When asked Sunday if the Oilers would have a captain — a definite, ‘C’-wearing leader — next season, GM Peter Chiarelli said he believed that would be the case. Chiarelli stopped short of naming McDavid the future captain, but all signs are pointing in that direction. Sportsnet’s Mark Spector reported it’s likely that McDavid will be named the official leader of the team sometime before the 2016-17 season. However, if there was any lingering doubt about McDavid as captain, it was all but put to rest Monday as coach Todd McLellan extolled the virtues of McDavid following the burgeoning star’s rookie campaign.
“Connor was a tremendous leader with us this year in his short time with us. His presence alone when he walks into the room — and he knows it — he exudes confidence, he carries himself properly,” McLellan said. “I think leaders attract to people. You want to be in his corner, you want to be around him and leaders, when they attract people, they care about people, too. And Connor has that going. He’s still 19, but I think he’s close to being the guy and ready for it.”
And whether or not he’s ready for it — and all signs indicate he indeed is — McLellan's praise makes it seem even more certain McDavid will have the ‘C’ on his sweater next season. And for the Oilers, naming McDaivd captain couldn’t make more sense.

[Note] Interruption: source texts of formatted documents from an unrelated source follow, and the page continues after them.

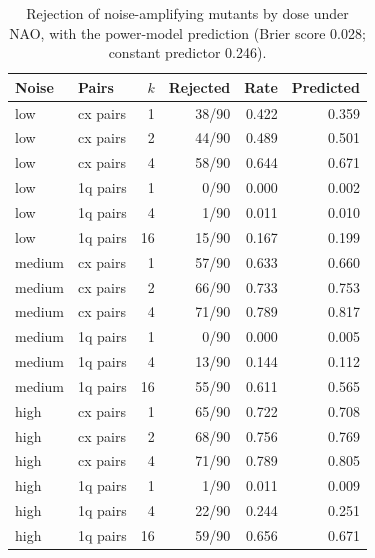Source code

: \begin{table}[t]
\centering
\caption{Rejection of noise-amplifying mutants by dose under NAO, with the power-model prediction (Brier score 0.028; constant predictor 0.246).}
\label{tab:rq2-dose}
\small
\begin{tabular}{llrrrr}
\toprule
Noise & Pairs & $k$ & Rejected & Rate & Predicted \\
\midrule
low & cx pairs & 1 & 38/90 & 0.422 & 0.359 \\
low & cx pairs & 2 & 44/90 & 0.489 & 0.501 \\
low & cx pairs & 4 & 58/90 & 0.644 & 0.671 \\
low & 1q pairs & 1 & 0/90 & 0.000 & 0.002 \\
low & 1q pairs & 4 & 1/90 & 0.011 & 0.010 \\
low & 1q pairs & 16 & 15/90 & 0.167 & 0.199 \\
medium & cx pairs & 1 & 57/90 & 0.633 & 0.660 \\
medium & cx pairs & 2 & 66/90 & 0.733 & 0.753 \\
medium & cx pairs & 4 & 71/90 & 0.789 & 0.817 \\
medium & 1q pairs & 1 & 0/90 & 0.000 & 0.005 \\
medium & 1q pairs & 4 & 13/90 & 0.144 & 0.112 \\
medium & 1q pairs & 16 & 55/90 & 0.611 & 0.565 \\
high & cx pairs & 1 & 65/90 & 0.722 & 0.708 \\
high & cx pairs & 2 & 68/90 & 0.756 & 0.769 \\
high & cx pairs & 4 & 71/90 & 0.789 & 0.805 \\
high & 1q pairs & 1 & 1/90 & 0.011 & 0.009 \\
high & 1q pairs & 4 & 22/90 & 0.244 & 0.251 \\
high & 1q pairs & 16 & 59/90 & 0.656 & 0.671 \\
\bottomrule
\end{tabular}
\end{table}
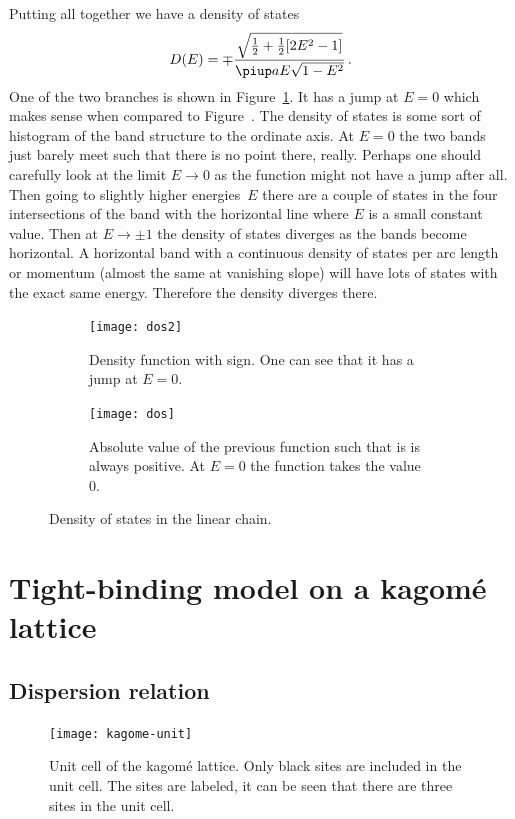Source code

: \documentclass[11pt, english, fleqn, DIV=15, headinclude, BCOR=1cm]{scrartcl}
\begin{document}
Putting all together we have a density of states
\[
    D(E) = \mp \frac{\sqrt{\frac 12 + \frac 12 [2 E^2 - 1]}}{\piup a E \sqrt{1 -
    E^2}} \,.
\]
One of the two branches is shown in Figure~\ref{fig:dos/2}. It has a jump at $E
= 0$ which makes sense when compared to Figure~\label{fig:band-3}. The density
of states is some sort of histogram of the band structure to the ordinate axis.
At $E = 0$ the two bands just barely meet such that there is no point there,
really. Perhaps one should carefully look at the limit $E \to 0$ as the
function might not have a jump after all. Then going to slightly higher
energies~$E$ there are a couple of states in the four intersections of the band
with the horizontal line where $E$ is a small constant value. Then at $E \to
\pm 1$ the density of states diverges as the bands become horizontal. A
horizontal band with a continuous density of states per arc length or momentum
(almost the same at vanishing slope) will have lots of states with the exact
same energy. Therefore the density diverges there.

\begin{figure}
    \begin{subfigure}[t]{0.47\linewidth}
        \centering
        \texttt{[image: dos2]}
        \caption{%
            Density function with sign. One can see that it has a jump at $E =
            0$.
        }
        \label{fig:dos/2}
    \end{subfigure}
    \hfill
    \begin{subfigure}[t]{0.47\linewidth}
        \centering
        \texttt{[image: dos]}
        \caption{%
            Absolute value of the previous function such that is is always
            positive. At $E = 0$ the function takes the value 0.
        }
        \label{fig:dos/1}
    \end{subfigure}
    \caption{%
        Density of states in the linear chain.
    }
    \label{fig:dos}
\end{figure}


\section{Tight-binding model on a kagomé lattice}
\label{homework:2}

\subsection{Dispersion relation}

\begin{figure}
    \centering
    \texttt{[image: kagome-unit]}
    \caption{%
        Unit cell of the kagomé lattice. Only black sites are included in the
        unit cell. The sites are labeled, it can be seen that there are three
        sites in the unit cell.
    }
    \label{fig:kagome-unit}
\end{figure}
\end{document}
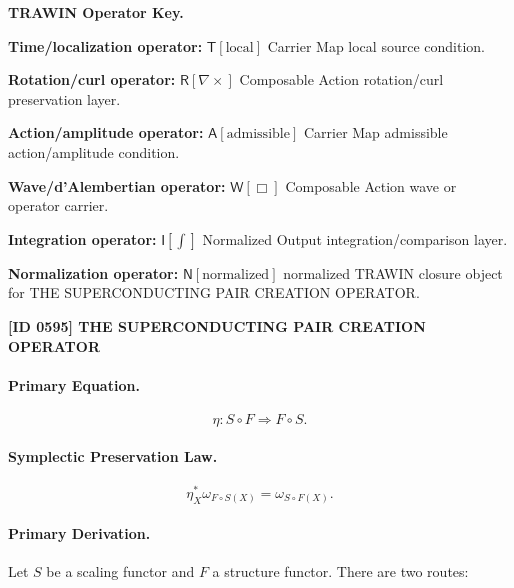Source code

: \par\vspace{0.45\baselineskip}
\noindent\begin{minipage}[t]{\linewidth}
\begingroup
\small
\raggedright
\textbf{TRAWIN Operator Key.}\par
\noindent\textbf{Time/localization operator:} $\mathsf{T}\!\left[\mathrm{local}\right]$ Carrier Map local source condition.\par
\noindent\textbf{Rotation/curl operator:} $\mathsf{R}\!\left[\nabla\times\right]$ Composable Action rotation/curl preservation layer.\par
\noindent\textbf{Action/amplitude operator:} $\mathsf{A}\!\left[\mathrm{admissible}\right]$ Carrier Map admissible action/amplitude condition.\par
\noindent\textbf{Wave/d'Alembertian operator:} $\mathsf{W}\!\left[\Box\right]$ Composable Action wave or operator carrier.\par
\noindent\textbf{Integration operator:} $\mathsf{I}\!\left[\int\right]$ Normalized Output integration/comparison layer.\par
\noindent\textbf{Normalization operator:} $\mathsf{N}\!\left[\mathrm{normalized}\right]$ normalized TRAWIN closure object for THE SUPERCONDUCTING PAIR CREATION OPERATOR.\par
\endgroup
\end{minipage}

\clearpage
\noindent\textbf{[ID 0595] THE SUPERCONDUCTING PAIR CREATION OPERATOR}\par
\vspace{0.35em}
\paragraph{Primary Equation.}
\begin{equation}
\eta:S\circ F\Rightarrow F\circ S.
\end{equation}

\paragraph{Symplectic Preservation Law.}
\begin{equation}
\eta_X^{*}\omega_{F\circ S(X)}
=
\omega_{S\circ F(X)}.
\end{equation}

\paragraph{Primary Derivation.}
Let $S$ be a scaling functor and $F$ a structure functor.  
There are two routes:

With all the pressure that was on McDavid this season, it could have been understood if he stumbled here or there. But after two scoreless games to start his career, McDavid would start an absolute tear. Were it not for a broken clavicle that put him out of the lineup, McDavid could have been an 80-point player this season, and his points pace actually suggests he could have flirted with the 90-point plateau in his rookie season. And even though he missed 27 games, McDavid’s 16 goals and 48 points put him third in scoring on the Oilers.
Game in and game out when McDavid was healthy he was one of the most brilliant players on the ice for the Oilers, and he was no doubt looked to by teammates, coaches and fans to provide the offensive spark when need be. Furthermore, McDavid’s comments to wrap up the season made it clear he’s just as dedicated to turning things around in Edmonton as anyone in the Oilers' room. During the final meeting with the media, McDavid said losing eats him alive and “if it doesn’t then you shouldn’t really be here.”

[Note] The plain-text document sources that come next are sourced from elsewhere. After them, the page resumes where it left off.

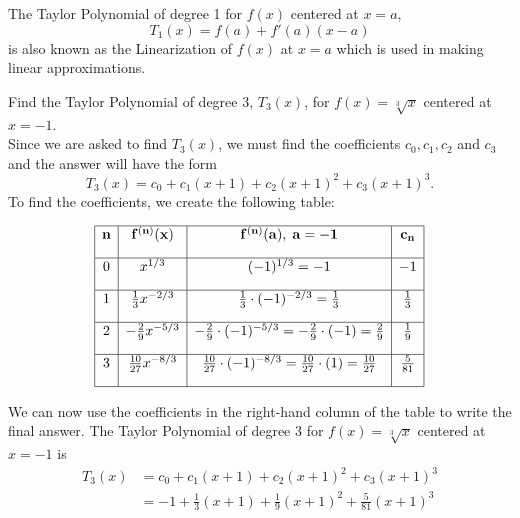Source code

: \documentclass[handout]{ximera}
\begin{document}
\begin{remark}
The Taylor Polynomial of degree 1 for $f(x)$ centered at $x = a$,
\[
T_1(x) = f(a) + f'(a)(x-a)
\]
is also known as the Linearization of $f(x)$ at $x = a$ which is used in making linear approximations.
\end{remark}


\begin{example}[example 2] Find the Taylor Polynomial of degree 3, $T_3(x)$, for $f(x) = \sqrt[3] x$ centered at $x = -1$.\\
Since we are asked to find $T_3(x)$, we must find the coefficients $c _0, c_1, c_2$ and $c_3$
and the answer will have the form 
\[
T_3(x) = c_0 + c_1(x+1) + c_2(x+1)^2 + c_3(x+1)^3.
\]
To find the coefficients, we create the following table:

\[
\begin{array}{|c|c|c|c|} 
\hline
\bf{n} & \bf{f^{(n)}(x)} & \bf{f^{(n)}(a), \; a = -1} & \bf{c_n} \\[1em] 
\hline
 0 & x^{1/3} & (-1)^{1/3} = -1 & -1 \\[1em]
\hline
1 & \frac13 x^{-2/3} & \frac13 \cdot (-1)^{-2/3} = \frac13 & \frac13 \\[1em]
\hline
 2 & -\frac29 x^{-5/3} & -\frac29 \cdot (-1)^{-5/3} 
= -\frac29 \cdot (-1) = \frac29 & \frac{1}{9} \\[1em]
\hline
 3 & \frac{10}{27} x^{-8/3} & \frac{10}{27} \cdot (-1)^{-8/3} = \frac{10}{27} \cdot (1) = \frac{10}{27} & \frac{5}{81}\\[1em]
\hline
\end{array}
\]



We can now use the coefficients in the right-hand column of the table to write the final answer. 
The Taylor Polynomial of degree 3 for $f(x) = \sqrt[3] x$ centered at $x = -1$ is
\begin{align*}
T_3(x) &= c_0 + c_1(x+1) + c_2(x+1)^2 + c_3(x+1)^3  \\
        &= -1 + \frac13(x+1) + \frac{1}{9}(x+1)^2 + \frac{5}{81}(x+1)^3 
\end{align*}

\end{example}
\end{document}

“I know losing is something that’s happened a lot here in Edmonton for a while now and I think it just gets to a point where you have to just be so sick of losing that you can’t do it anymore,” McDavid added. “I think a lot of guys are definitely at that point. I’m a guy who definitely doesn’t handle losing well so this year has definitely been hard on me, but I definitely hope that’s something we can change next year.”

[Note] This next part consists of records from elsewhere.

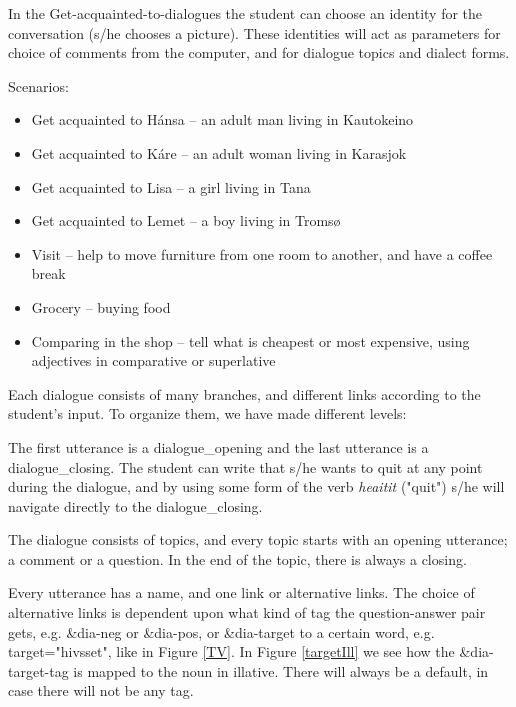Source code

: \documentclass[a4paper,12pt]{article}
\begin{document}
In the Get-acquainted-to-dialogues the student can choose an identity for the conversation (s/he chooses a picture). These identities will act as parameters for choice of comments from the computer, and for dialogue topics and dialect forms.

\vspace{0.5cm}
	
Scenarios:
\begin{itemize}
\item Get acquainted to Hánsa -- an adult man living in Kautokeino
\item Get acquainted to Káre -- an adult woman living in Karasjok
\item Get acquainted to Lisa -- a girl living in Tana
\item Get acquainted to Lemet -- a boy living in Tromsø
\item Visit -- help to move furniture from one room to another, and have a coffee break
\item Grocery -- buying food
\item Comparing in the shop -- tell what is cheapest or most expensive, using adjectives in comparative or superlative
\end{itemize}


Each dialogue consists of many branches, and different links according to the student's input. To organize them, we have made different levels:

The first utterance is a dialogue\_opening and the last utterance is a dialogue\_closing. The student can write that s/he wants to quit at any point during the dialogue, and by using some form of the verb \textit{heaitit} ("quit") s/he will navigate directly to the dialogue\_closing.

The dialogue consists of topics, and every topic starts with an opening utterance; a comment or a question. In the end of the topic, there is always a closing.  

Every utterance has a name, and one link or alternative links. The choice of alternative links is dependent upon what kind of tag the question-answer pair gets, e.g. \&dia-neg or \&dia-pos, or \&dia-target to a certain word, e.g. target="hivsset", like in Figure \ref{TV}.  In Figure \ref{targetIll} we see how the \&dia-target-tag is mapped to the noun in illative. There will always be a default, in case there will not be any tag. \\
\end{document}
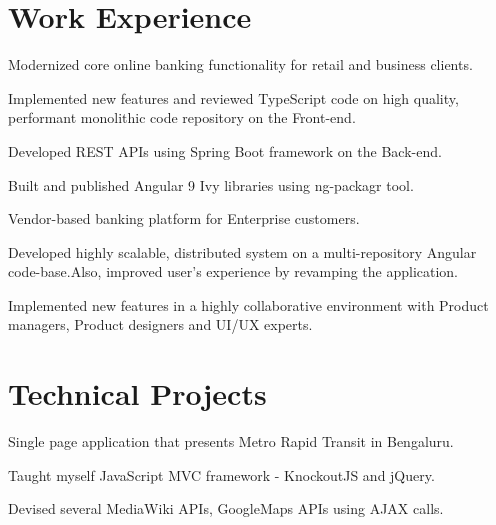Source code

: \documentclass[]{deedy-resume-openfont}
\begin{document}
\begin{minipage}[t]{0.66\textwidth} 


\section{Work Experience}
\vspace{\topsep} %
\begin{tightemize}
\item Modernized core online banking functionality for retail and business clients.
\item Implemented new features and reviewed TypeScript code on high quality, performant monolithic code repository on the Front-end.
\item Developed REST APIs using Spring Boot framework on the Back-end. 
\item Built and published Angular 9 Ivy libraries using ng-packagr tool.
\end{tightemize}
\sectionsep
{}
\begin{tightemize}
\item Vendor-based banking platform for Enterprise customers.
\item Developed highly scalable, distributed system on a multi-repository  Angular code-base.Also, improved user's experience by revamping the application.
\item Implemented new features in a highly collaborative environment with Product managers, Product designers and UI/UX experts.
\end{tightemize}
\sectionsep



\section{Technical Projects}
\begin{tightemize}
\item Single page application that presents Metro Rapid Transit in Bengaluru.
\item Taught myself JavaScript MVC framework - KnockoutJS and jQuery.
\item Devised several MediaWiki APIs, GoogleMaps APIs using AJAX calls.  
\end{tightemize}
\sectionsep


\end{minipage}
\end{document}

Add McDavid’s desire to win to his offensive talent, his status as one of the lone untouchables on the roster and that he’s come in and instantly become the face of the franchise and he’s the clear cut choice for captain. You could make an argument for Taylor Hall should he be around following the off-season, and Andrej Sekera would be a good, veteran option to take the captaincy, but both choices would seem like a placeholder -- a fill-in until McDavid is ready to take the crown.
Naming McDavid would mean a second-year player — one drafted little more than a year earlier — would step in to lead the Oilers but that’s not unprecedented. Jonathan Toews became captain of the Chicago Blackhawks before his sophomore season. The Pittsburgh Penguins named Sidney Crosby captain following his second year. And Gabriel Landeskog needed just one season to prove he was deserving of the Colorado Avalanche captaincy. McDavid would, however, become the youngest of captain of all-time were he given the honor in the off-season. Landeskog currently holds the title of youngest full-time captain, being named captain at 19 years, 286 days old. So long as McDavid was named captain before October 26, he would supplant Landeskog as the youngest captain in league history.
But age only means so much, and in McDavid’s case it actually might be a good thing. He can grow with the Oilers, lead them as he grows as a player and continue to become the face of the Oilers, like the Gretzkys, Messiers and Weights who came before. It’s evident, too, that McDavid’s teammates would be on board.
“I think, on the ice, he does everything the right way,” Oilers goaltender Cam Talbot said. “He doesn’t take shortcuts, he’s always the first one up the ice, first guy back on the backcheck. He leads by example on and off the ice, just the way he carries himself. There’s different ways that you can lead and it doesn’t always have to be vocal. Connor is just one of those guys who leads by example and that’s a guy you can follow.”
And come next season, there’s a good chance McDavid will be that guy — the captain that the Oilers will follow.